◆ DATASET CONTENT ◆
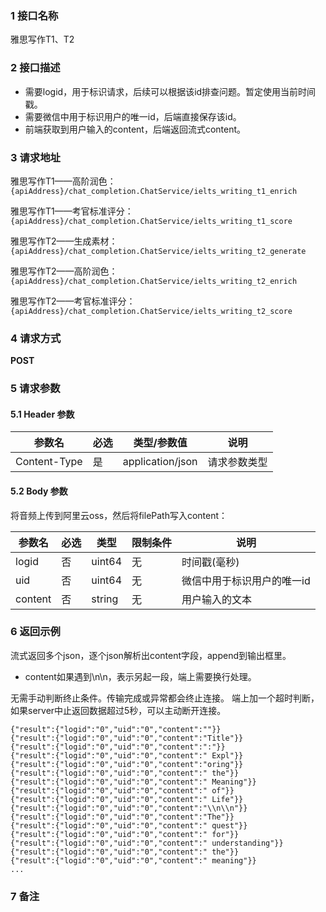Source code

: ### 1 接口名称

雅思写作T1、T2

### 2 接口描述

- 需要logid，用于标识请求，后续可以根据该id排查问题。暂定使用当前时间戳。
- 需要微信中用于标识用户的唯一id，后端直接保存该id。
- 前端获取到用户输入的content，后端返回流式content。

### 3 请求地址

雅思写作T1——高阶润色：
`{apiAddress}/chat_completion.ChatService/ielts_writing_t1_enrich`

雅思写作T1——考官标准评分：
`{apiAddress}/chat_completion.ChatService/ielts_writing_t1_score`

雅思写作T2——生成素材：
`{apiAddress}/chat_completion.ChatService/ielts_writing_t2_generate`

雅思写作T2——高阶润色：
`{apiAddress}/chat_completion.ChatService/ielts_writing_t2_enrich`

雅思写作T2——考官标准评分：
`{apiAddress}/chat_completion.ChatService/ielts_writing_t2_score`

### 4 请求方式

**POST**

### 5 请求参数

#### 5.1 Header 参数

| 参数名       | 必选 | 类型/参数值      | 说明         |
| ------------ | ---- | ---------------- | ------------ |
| Content-Type | 是   | application/json | 请求参数类型 |

#### 5.2 Body 参数

将音频上传到阿里云oss，然后将filePath写入content：

| 参数名   | 必选 | 类型   | 限制条件        | 说明     |
| ------- | --- | ------ | ----------- | -------- |
| logid   | 否   | uint64 | 无 | 时间戳(毫秒) |
| uid     | 否   | uint64 | 无 | 微信中用于标识用户的唯一id   |
| content | 否   | string | 无 | 用户输入的文本   |

### 6 返回示例

流式返回多个json，逐个json解析出content字段，append到输出框里。
* content如果遇到\n\n，表示另起一段，端上需要换行处理。

无需手动判断终止条件。传输完成或异常都会终止连接。
端上加一个超时判断，如果server中止返回数据超过5秒，可以主动断开连接。

```
{"result":{"logid":"0","uid":"0","content":""}}
{"result":{"logid":"0","uid":"0","content":"Title"}}
{"result":{"logid":"0","uid":"0","content":":"}}
{"result":{"logid":"0","uid":"0","content":" Expl"}}
{"result":{"logid":"0","uid":"0","content":"oring"}}
{"result":{"logid":"0","uid":"0","content":" the"}}
{"result":{"logid":"0","uid":"0","content":" Meaning"}}
{"result":{"logid":"0","uid":"0","content":" of"}}
{"result":{"logid":"0","uid":"0","content":" Life"}}
{"result":{"logid":"0","uid":"0","content":"\\n\\n"}}
{"result":{"logid":"0","uid":"0","content":"The"}}
{"result":{"logid":"0","uid":"0","content":" quest"}}
{"result":{"logid":"0","uid":"0","content":" for"}}
{"result":{"logid":"0","uid":"0","content":" understanding"}}
{"result":{"logid":"0","uid":"0","content":" the"}}
{"result":{"logid":"0","uid":"0","content":" meaning"}}
...
```

### 7 备注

◆ PROMPT ◆
Go through the records and gather the lines that hold "apiAddress".

◆ SOLVED EXERCISE ◆
`{apiAddress}/chat_completion.ChatService/ielts_writing_t1_enrich`
`{apiAddress}/chat_completion.ChatService/ielts_writing_t1_score`
`{apiAddress}/chat_completion.ChatService/ielts_writing_t2_generate`
`{apiAddress}/chat_completion.ChatService/ielts_writing_t2_enrich`
`{apiAddress}/chat_completion.ChatService/ielts_writing_t2_score`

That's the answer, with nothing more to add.